Obama's choice of Vilsack, which has been widely praised my prominent farm groups, such as the National Association of Wheat Growers, the National Farmers Union, the National Pork Producers Council and many others, got especially high marks from organizations concerned about ethanol production.

Bob Stallman, president of the American Farm Bureau Federation, said Vilsack, as governor of "one of the nation's top agriculture-producing states ... was an ardent supporter of furthering the use of renewable fuels such as ethanol, biodiesel and wind, as well as an advocate for biotechnology."

Vilsack, in Iowa, chaired the Governors' Ethanol Coalition, a group of 24 governors that sought to boost production.

But the US ethanol industry has been plagued recently by widespread financial problems and falling gasoline prices that have led to bankruptcy in some cases, such as VeraSun, the largest ethanol producer.

Vilsack received a warm reception to Washington by the Senate Agriculture Committee at his confirmation hearing on Jan. 14. Sen. Tom Harkin, D-Iowa, said at the hearing: "I don't think President-elect Obama could have picked a better person."

The US produced about 9 billion gallons of ethanol in 2008 and all of it was corn-based.

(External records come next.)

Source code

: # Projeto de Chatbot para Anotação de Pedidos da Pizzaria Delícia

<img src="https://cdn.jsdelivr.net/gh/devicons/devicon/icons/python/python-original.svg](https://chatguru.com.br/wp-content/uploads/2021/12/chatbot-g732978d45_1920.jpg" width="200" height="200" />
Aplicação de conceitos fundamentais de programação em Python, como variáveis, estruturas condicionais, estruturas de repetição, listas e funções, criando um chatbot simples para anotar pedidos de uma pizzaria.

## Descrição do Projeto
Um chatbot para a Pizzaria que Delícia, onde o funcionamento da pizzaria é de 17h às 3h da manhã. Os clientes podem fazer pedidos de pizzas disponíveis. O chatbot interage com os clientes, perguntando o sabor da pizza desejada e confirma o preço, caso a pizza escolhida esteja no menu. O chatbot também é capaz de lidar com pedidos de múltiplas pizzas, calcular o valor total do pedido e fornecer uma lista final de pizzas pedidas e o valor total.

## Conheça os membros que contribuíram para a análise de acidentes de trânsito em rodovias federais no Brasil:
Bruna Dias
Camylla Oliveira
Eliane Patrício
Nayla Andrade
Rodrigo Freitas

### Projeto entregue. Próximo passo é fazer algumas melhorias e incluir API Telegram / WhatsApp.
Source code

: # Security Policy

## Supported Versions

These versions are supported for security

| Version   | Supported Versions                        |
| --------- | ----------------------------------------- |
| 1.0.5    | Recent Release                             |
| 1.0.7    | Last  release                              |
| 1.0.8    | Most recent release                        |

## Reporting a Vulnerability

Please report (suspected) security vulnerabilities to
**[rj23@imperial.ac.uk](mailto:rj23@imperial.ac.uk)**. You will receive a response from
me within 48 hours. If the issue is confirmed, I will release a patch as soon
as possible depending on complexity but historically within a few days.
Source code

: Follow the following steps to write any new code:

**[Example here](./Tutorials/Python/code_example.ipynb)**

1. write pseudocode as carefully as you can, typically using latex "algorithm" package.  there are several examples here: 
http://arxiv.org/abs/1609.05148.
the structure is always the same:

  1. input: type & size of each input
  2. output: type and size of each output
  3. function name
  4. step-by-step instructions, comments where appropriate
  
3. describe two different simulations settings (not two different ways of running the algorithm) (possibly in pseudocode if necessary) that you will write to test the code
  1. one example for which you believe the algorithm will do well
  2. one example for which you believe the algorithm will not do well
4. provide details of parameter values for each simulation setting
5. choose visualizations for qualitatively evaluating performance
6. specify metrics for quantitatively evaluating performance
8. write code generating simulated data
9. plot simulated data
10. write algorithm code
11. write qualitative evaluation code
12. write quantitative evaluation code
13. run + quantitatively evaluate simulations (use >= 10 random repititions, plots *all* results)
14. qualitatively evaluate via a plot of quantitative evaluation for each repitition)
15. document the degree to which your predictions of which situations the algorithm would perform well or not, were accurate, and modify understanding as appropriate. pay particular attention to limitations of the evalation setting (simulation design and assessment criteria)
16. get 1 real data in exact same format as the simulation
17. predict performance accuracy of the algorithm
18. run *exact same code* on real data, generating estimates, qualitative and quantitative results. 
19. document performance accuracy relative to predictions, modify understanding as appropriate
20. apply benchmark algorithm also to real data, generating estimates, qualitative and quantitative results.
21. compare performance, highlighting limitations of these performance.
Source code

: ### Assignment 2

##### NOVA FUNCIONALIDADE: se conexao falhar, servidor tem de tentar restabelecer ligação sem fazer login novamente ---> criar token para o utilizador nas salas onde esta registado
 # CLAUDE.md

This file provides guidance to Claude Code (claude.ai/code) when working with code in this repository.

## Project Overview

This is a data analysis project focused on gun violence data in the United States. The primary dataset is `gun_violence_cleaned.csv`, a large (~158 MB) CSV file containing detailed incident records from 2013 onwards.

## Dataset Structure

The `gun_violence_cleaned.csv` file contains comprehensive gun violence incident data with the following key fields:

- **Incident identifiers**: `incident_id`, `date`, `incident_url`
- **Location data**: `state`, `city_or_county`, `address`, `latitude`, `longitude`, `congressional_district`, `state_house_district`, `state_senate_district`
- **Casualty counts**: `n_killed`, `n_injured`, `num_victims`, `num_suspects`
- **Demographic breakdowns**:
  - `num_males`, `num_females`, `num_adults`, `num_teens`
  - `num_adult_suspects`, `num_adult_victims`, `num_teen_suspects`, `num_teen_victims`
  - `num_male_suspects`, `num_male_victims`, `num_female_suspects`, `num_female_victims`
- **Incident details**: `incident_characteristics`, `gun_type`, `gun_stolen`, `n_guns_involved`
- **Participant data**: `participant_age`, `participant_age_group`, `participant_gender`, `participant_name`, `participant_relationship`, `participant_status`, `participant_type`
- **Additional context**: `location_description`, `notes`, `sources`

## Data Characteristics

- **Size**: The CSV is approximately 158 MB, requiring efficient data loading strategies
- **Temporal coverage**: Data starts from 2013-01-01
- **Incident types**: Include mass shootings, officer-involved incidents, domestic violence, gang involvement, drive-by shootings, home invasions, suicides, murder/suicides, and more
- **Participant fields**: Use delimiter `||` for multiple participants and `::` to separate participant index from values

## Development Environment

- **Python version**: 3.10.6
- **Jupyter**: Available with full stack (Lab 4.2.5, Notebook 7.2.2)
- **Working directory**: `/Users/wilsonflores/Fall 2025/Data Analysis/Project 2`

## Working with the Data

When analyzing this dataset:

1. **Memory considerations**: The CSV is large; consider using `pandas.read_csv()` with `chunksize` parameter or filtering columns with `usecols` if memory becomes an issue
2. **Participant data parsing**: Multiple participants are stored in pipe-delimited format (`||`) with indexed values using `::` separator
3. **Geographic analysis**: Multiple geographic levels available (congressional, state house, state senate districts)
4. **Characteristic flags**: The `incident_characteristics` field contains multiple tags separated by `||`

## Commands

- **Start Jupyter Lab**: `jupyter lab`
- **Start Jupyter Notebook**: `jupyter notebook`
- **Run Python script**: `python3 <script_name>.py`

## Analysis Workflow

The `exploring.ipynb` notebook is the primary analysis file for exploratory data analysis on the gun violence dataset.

Biofuels, Vilsack told lawmakers on the Senate Agriculture Committee, are key to the farm economy, but he stressed the importance of the government's role in helping the industry evolve to produce "second generation" ethanol from cellulose feedstocks.

There are challenges, he said, to create infrastructure in the U.S. to better distribute, store and produce cellulose ethanol, made primarily from agricultural waste products like wood chips and corn cobs.

"I think USDA has a very important role to play in making sure that we provide the research, focus and direction to meet whatever the requirements are," Vilsack said.